Spanish authorities are currently delving into the shocking triple murder of three elderly siblings, Amelia (67), Ángeles (74), and José Gutiérrez Ayuso (77), in Morata de Tajuña, southeast of Madrid.
The primary suspect, 42-year-old Dilawar Hussain F.C., a Pakistani national, voluntarily surrendered to the civil guard and has reportedly confessed to the heinous crimes.
The victims’ bodies, discovered last week, exhibited signs of partial burning, adding a gruesome dimension to the investigation. Preliminary findings indicate a connection between the murders and a financial debt incurred by the siblings, purportedly linked to an online scam in which the two sisters became entangled.

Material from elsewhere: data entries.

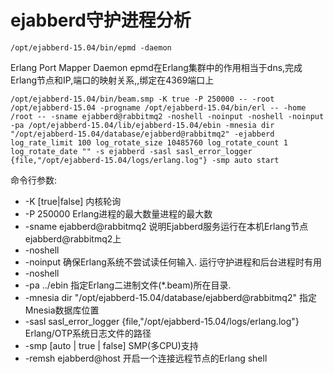 ejabberd守护进程分析
===

`/opt/ejabberd-15.04/bin/epmd -daemon`

Erlang Port Mapper Daemon
epmd在Erlang集群中的作用相当于dns,完成Erlang节点和IP,端口的映射关系,,绑定在4369端口上

`/opt/ejabberd-15.04/bin/beam.smp -K true -P 250000 -- -root /opt/ejabberd-15.04 -progname /opt/ejabberd-15.04/bin/erl -- -home /root -- -sname ejabberd@rabbitmq2 -noshell -noinput -noshell -noinput -pa /opt/ejabberd-15.04/lib/ejabberd-15.04/ebin -mnesia dir "/opt/ejabberd-15.04/database/ejabberd@rabbitmq2" -ejabberd log_rate_limit 100 log_rotate_size 10485760 log_rotate_count 1 log_rotate_date "" -s ejabberd -sasl sasl_error_logger {file,"/opt/ejabberd-15.04/logs/erlang.log"} -smp auto start`

命令行参数:
* -K [true|false] 内核轮询
* -P 250000  Erlang进程的最大数量进程的最大数
* -sname ejabberd@rabbitmq2 说明Ejabberd服务运行在本机Erlang节点ejabberd@rabbitmq2上
* -noshell
* -noinput 确保Erlang系统不尝试读任何输入. 运行守护进程和后台进程时有用
* -noshell
* -pa ../ebin 指定Erlang二进制文件(*.beam)所在目录.
* -mnesia dir "/opt/ejabberd-15.04/database/ejabberd@rabbitmq2" 指定Mnesia数据库位置
* -sasl sasl_error_logger {file,"/opt/ejabberd-15.04/logs/erlang.log"} Erlang/OTP系统日志文件的路径
* -smp [auto | true | false] SMP(多CPU)支持
* -remsh ejabberd@host  开启一个连接远程节点的Erlang shell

Amelia and Ángeles, as revealed by friends and neighbors, had engaged in protracted online relationships with individuals claiming to be US citizens. These fraudulent connections resulted in substantial financial losses for the sisters, who reportedly sent approximately €400,000 (£340,000) to an individual named “Edward,” supposedly a member of the US military, and an associate. Facebook served as a primary platform for communication in these ill-fated relationships.
Notably, José Gutiérrez Ayuso, who had a mental disability, remained uninvolved in the financial transactions related to the scam. The strain caused by these relationships pushed the sisters to seek financial assistance from local residents, informal lenders, and even local authorities, including the mayor and priest of Morata de Tajuña.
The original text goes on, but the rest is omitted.